Monique Bajwa says buying her first home is “seemingly more and more impossible”.

An Auckland woman who's a prospective first home buyer is calling for the Government's housing grant cap to be raised as it becomes "seemingly more and more impossible" to enter the market.

New Zealand is seeing its lowest home ownership rate in 70 years, and to help tackle the issue, the Government introduced the First Home Grant scheme to help Kiwis buy a home, even if they had just a 5 per cent deposit.

Under the grant, a hopeful homeowner can access up to $10,000, or $20,000 per couple, to top up their deposit.
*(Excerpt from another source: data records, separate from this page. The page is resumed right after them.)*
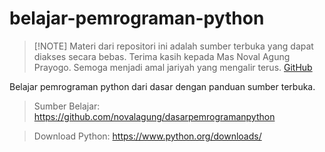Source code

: # belajar-pemrograman-python
>
> [!NOTE]
> Materi dari repositori ini adalah sumber terbuka yang dapat diakses secara bebas.
> Terima kasih kepada Mas Noval Agung Prayogo. Semoga menjadi amal jariyah yang mengalir terus.
> [GitHub](https://github.com/novalagung)
>
Belajar pemrograman python dari dasar dengan panduan sumber terbuka.

> Sumber Belajar: https://github.com/novalagung/dasarpemrogramanpython

> Download Python: https://www.python.org/downloads/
However, people can only apply on their own if their income is below $85,000 in the past year, or have a combined income under $130,000 in the past year for couples.

There is also a regional price cap on houses you are allowed to purchase under the First Home Grant, including $600,000 for an established home in Auckland, or $650,000 for a new build, despite the median price for a home in the city being over $1 million.

Last November, the Government said it was looking to adjust the earnings threshold but there has yet to be any progress.

Auckland mother and prospective home buyer Monique Bajwa is looking for a two-to three-bedroom home for herself, her husband and their two young kids but said there was "not much available under the cap price" in their area.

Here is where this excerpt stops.